Set down the entries below exactly, leaving out all images.

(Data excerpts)
◆ ◆ ◆

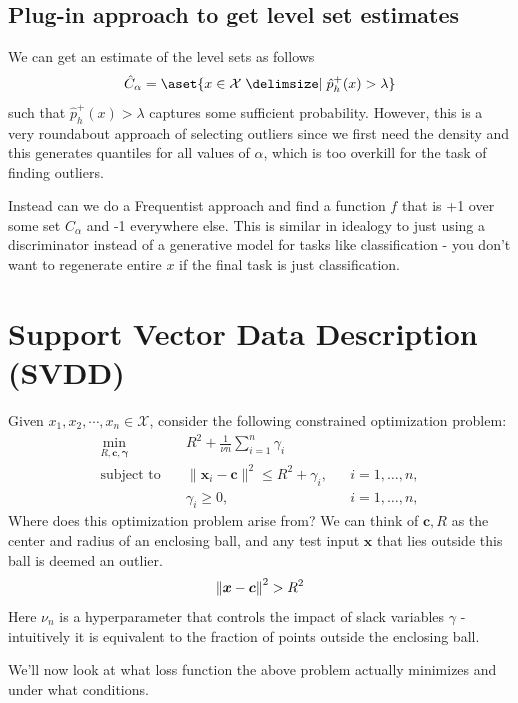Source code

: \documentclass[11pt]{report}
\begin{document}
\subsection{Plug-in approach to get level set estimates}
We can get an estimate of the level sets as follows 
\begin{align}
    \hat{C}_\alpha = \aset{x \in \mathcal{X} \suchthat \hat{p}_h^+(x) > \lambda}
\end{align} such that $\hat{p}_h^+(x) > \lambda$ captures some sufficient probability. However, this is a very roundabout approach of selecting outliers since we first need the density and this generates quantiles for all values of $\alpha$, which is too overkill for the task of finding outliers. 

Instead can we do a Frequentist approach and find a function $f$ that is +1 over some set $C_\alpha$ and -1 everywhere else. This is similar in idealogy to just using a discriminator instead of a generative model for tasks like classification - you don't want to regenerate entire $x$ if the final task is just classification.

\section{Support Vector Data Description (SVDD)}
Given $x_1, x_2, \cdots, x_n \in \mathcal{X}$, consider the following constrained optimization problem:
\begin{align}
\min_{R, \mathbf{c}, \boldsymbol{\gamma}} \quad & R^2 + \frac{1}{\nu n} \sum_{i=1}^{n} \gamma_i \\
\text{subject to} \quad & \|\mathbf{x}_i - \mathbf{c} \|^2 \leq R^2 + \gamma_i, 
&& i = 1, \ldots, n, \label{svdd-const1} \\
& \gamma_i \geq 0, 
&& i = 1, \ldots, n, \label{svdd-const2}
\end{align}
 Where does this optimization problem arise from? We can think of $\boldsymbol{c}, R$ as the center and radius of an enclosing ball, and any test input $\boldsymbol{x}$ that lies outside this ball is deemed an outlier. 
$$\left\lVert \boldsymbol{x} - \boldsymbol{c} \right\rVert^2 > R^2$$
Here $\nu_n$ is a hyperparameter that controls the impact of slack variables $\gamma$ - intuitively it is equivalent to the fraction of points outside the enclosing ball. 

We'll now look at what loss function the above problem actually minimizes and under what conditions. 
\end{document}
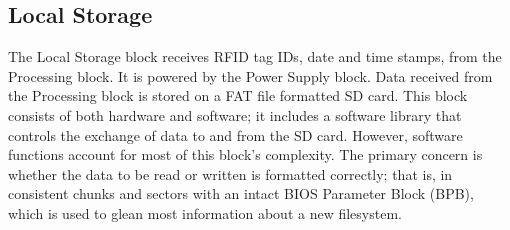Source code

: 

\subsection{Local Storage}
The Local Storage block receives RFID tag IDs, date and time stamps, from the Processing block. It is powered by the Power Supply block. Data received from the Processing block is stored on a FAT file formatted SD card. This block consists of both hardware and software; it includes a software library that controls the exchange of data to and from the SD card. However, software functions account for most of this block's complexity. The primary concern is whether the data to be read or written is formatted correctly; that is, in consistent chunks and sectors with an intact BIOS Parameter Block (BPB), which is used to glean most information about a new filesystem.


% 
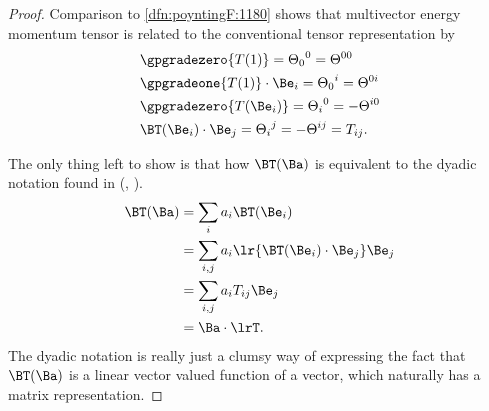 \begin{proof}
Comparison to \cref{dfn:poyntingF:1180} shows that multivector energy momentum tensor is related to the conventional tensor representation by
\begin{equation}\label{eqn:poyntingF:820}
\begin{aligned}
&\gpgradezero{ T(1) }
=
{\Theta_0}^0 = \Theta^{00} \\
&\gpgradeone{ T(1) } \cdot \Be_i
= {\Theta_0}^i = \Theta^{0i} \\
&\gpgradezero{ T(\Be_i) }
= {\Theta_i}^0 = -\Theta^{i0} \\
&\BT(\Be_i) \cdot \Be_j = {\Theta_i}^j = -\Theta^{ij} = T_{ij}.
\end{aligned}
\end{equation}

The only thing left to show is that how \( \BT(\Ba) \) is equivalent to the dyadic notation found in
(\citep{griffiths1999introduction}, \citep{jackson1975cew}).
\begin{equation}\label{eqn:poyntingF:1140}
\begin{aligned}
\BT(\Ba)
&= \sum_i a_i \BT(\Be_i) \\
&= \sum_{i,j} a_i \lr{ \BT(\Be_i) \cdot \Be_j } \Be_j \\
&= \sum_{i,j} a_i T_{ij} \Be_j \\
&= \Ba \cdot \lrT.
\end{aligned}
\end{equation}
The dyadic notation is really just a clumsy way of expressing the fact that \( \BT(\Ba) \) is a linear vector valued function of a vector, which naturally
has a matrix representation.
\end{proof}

◆ ◆ ◆

RESULT OF THIS EXERCISE
Source code

: \documentclass[11pt]{report}
\begin{document}
\subsection{Plug-in approach to get level set estimates}
We can get an estimate of the level sets as follows 
\begin{align}
    \hat{C}_\alpha = \aset{x \in \mathcal{X} \suchthat \hat{p}_h^+(x) > \lambda}
\end{align} such that $\hat{p}_h^+(x) > \lambda$ captures some sufficient probability. However, this is a very roundabout approach of selecting outliers since we first need the density and this generates quantiles for all values of $\alpha$, which is too overkill for the task of finding outliers. 

Instead can we do a Frequentist approach and find a function $f$ that is +1 over some set $C_\alpha$ and -1 everywhere else. This is similar in idealogy to just using a discriminator instead of a generative model for tasks like classification - you don't want to regenerate entire $x$ if the final task is just classification.

\section{Support Vector Data Description (SVDD)}
Given $x_1, x_2, \cdots, x_n \in \mathcal{X}$, consider the following constrained optimization problem:
\begin{align}
\min_{R, \mathbf{c}, \boldsymbol{\gamma}} \quad & R^2 + \frac{1}{\nu n} \sum_{i=1}^{n} \gamma_i \\
\text{subject to} \quad & \|\mathbf{x}_i - \mathbf{c} \|^2 \leq R^2 + \gamma_i, 
&& i = 1, \ldots, n, \label{svdd-const1} \\
& \gamma_i \geq 0, 
&& i = 1, \ldots, n, \label{svdd-const2}
\end{align}
 Where does this optimization problem arise from? We can think of $\boldsymbol{c}, R$ as the center and radius of an enclosing ball, and any test input $\boldsymbol{x}$ that lies outside this ball is deemed an outlier. 
$$\left\lVert \boldsymbol{x} - \boldsymbol{c} \right\rVert^2 > R^2$$
Here $\nu_n$ is a hyperparameter that controls the impact of slack variables $\gamma$ - intuitively it is equivalent to the fraction of points outside the enclosing ball. 

We'll now look at what loss function the above problem actually minimizes and under what conditions. 
\end{document}
Source code

: 

\subsection{Local Storage}
The Local Storage block receives RFID tag IDs, date and time stamps, from the Processing block. It is powered by the Power Supply block. Data received from the Processing block is stored on a FAT file formatted SD card. This block consists of both hardware and software; it includes a software library that controls the exchange of data to and from the SD card. However, software functions account for most of this block's complexity. The primary concern is whether the data to be read or written is formatted correctly; that is, in consistent chunks and sectors with an intact BIOS Parameter Block (BPB), which is used to glean most information about a new filesystem.


% 
 \begin{proof}
Comparison to \cref{dfn:poyntingF:1180} shows that multivector energy momentum tensor is related to the conventional tensor representation by
\begin{equation}\label{eqn:poyntingF:820}
\begin{aligned}
&\gpgradezero{ T(1) }
=
{\Theta_0}^0 = \Theta^{00} \\
&\gpgradeone{ T(1) } \cdot \Be_i
= {\Theta_0}^i = \Theta^{0i} \\
&\gpgradezero{ T(\Be_i) }
= {\Theta_i}^0 = -\Theta^{i0} \\
&\BT(\Be_i) \cdot \Be_j = {\Theta_i}^j = -\Theta^{ij} = T_{ij}.
\end{aligned}
\end{equation}

The only thing left to show is that how \( \BT(\Ba) \) is equivalent to the dyadic notation found in
(\citep{griffiths1999introduction}, \citep{jackson1975cew}).
\begin{equation}\label{eqn:poyntingF:1140}
\begin{aligned}
\BT(\Ba)
&= \sum_i a_i \BT(\Be_i) \\
&= \sum_{i,j} a_i \lr{ \BT(\Be_i) \cdot \Be_j } \Be_j \\
&= \sum_{i,j} a_i T_{ij} \Be_j \\
&= \Ba \cdot \lrT.
\end{aligned}
\end{equation}
The dyadic notation is really just a clumsy way of expressing the fact that \( \BT(\Ba) \) is a linear vector valued function of a vector, which naturally
has a matrix representation.
\end{proof}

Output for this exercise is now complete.